The output should be exactly the lines from the one containing "https://projectlombok.org" through the last line of the records, and only those.

Source data:

^^^^^^^^

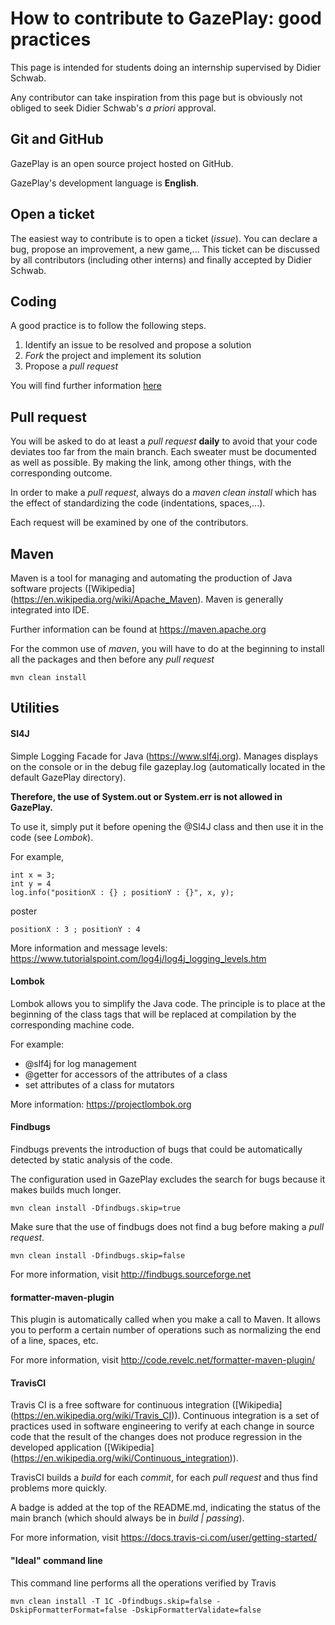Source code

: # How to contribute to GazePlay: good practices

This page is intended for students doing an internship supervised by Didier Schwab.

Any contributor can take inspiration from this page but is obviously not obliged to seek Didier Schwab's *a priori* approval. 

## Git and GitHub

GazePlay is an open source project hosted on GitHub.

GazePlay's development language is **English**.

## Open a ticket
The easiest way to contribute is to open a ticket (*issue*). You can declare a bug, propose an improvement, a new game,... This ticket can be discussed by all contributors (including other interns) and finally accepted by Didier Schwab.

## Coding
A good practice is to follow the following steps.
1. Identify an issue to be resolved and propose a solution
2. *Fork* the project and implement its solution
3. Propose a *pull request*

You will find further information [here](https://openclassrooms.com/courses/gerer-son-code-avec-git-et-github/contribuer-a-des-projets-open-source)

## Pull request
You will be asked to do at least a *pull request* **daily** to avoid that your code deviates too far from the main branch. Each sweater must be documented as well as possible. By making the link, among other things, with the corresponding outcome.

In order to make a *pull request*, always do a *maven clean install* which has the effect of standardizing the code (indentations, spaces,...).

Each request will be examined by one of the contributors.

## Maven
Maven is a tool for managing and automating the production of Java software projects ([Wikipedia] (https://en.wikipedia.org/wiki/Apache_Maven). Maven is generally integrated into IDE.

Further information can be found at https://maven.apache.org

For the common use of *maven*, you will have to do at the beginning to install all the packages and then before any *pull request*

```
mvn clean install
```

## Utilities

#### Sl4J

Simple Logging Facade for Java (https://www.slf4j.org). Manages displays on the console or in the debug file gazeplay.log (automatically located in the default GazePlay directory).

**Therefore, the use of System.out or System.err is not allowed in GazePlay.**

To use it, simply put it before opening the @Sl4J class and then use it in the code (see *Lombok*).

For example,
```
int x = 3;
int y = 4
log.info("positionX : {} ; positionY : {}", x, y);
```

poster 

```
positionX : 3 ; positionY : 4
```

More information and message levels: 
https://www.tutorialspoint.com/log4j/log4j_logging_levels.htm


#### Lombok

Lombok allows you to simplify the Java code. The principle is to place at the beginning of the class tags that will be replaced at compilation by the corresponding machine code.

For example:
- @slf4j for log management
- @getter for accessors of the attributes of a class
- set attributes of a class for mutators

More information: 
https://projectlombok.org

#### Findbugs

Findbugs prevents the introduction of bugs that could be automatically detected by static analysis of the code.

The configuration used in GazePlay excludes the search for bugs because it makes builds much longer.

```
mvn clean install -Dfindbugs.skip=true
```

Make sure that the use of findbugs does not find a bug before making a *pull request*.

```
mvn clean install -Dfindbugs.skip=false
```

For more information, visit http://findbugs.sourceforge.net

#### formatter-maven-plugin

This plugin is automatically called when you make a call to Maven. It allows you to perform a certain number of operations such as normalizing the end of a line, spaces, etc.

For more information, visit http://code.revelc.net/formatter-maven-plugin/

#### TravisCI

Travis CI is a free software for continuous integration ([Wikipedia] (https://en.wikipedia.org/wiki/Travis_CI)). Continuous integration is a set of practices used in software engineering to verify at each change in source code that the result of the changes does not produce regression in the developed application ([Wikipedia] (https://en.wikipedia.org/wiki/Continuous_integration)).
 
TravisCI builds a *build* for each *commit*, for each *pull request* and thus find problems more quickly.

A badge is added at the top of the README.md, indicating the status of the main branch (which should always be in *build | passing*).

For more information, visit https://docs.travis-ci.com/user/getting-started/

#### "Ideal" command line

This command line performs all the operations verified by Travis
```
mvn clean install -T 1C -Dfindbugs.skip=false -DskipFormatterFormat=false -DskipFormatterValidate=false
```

^^^^^^^^

* _Problem solution_:
https://projectlombok.org

#### Findbugs

Findbugs prevents the introduction of bugs that could be automatically detected by static analysis of the code.

The configuration used in GazePlay excludes the search for bugs because it makes builds much longer.

```
mvn clean install -Dfindbugs.skip=true
```

Make sure that the use of findbugs does not find a bug before making a *pull request*.

```
mvn clean install -Dfindbugs.skip=false
```

For more information, visit http://findbugs.sourceforge.net

#### formatter-maven-plugin

This plugin is automatically called when you make a call to Maven. It allows you to perform a certain number of operations such as normalizing the end of a line, spaces, etc.

For more information, visit http://code.revelc.net/formatter-maven-plugin/

#### TravisCI

Travis CI is a free software for continuous integration ([Wikipedia] (https://en.wikipedia.org/wiki/Travis_CI)). Continuous integration is a set of practices used in software engineering to verify at each change in source code that the result of the changes does not produce regression in the developed application ([Wikipedia] (https://en.wikipedia.org/wiki/Continuous_integration)).
 
TravisCI builds a *build* for each *commit*, for each *pull request* and thus find problems more quickly.

A badge is added at the top of the README.md, indicating the status of the main branch (which should always be in *build | passing*).

For more information, visit https://docs.travis-ci.com/user/getting-started/

#### "Ideal" command line

This command line performs all the operations verified by Travis
```
mvn clean install -T 1C -Dfindbugs.skip=false -DskipFormatterFormat=false -DskipFormatterValidate=false
```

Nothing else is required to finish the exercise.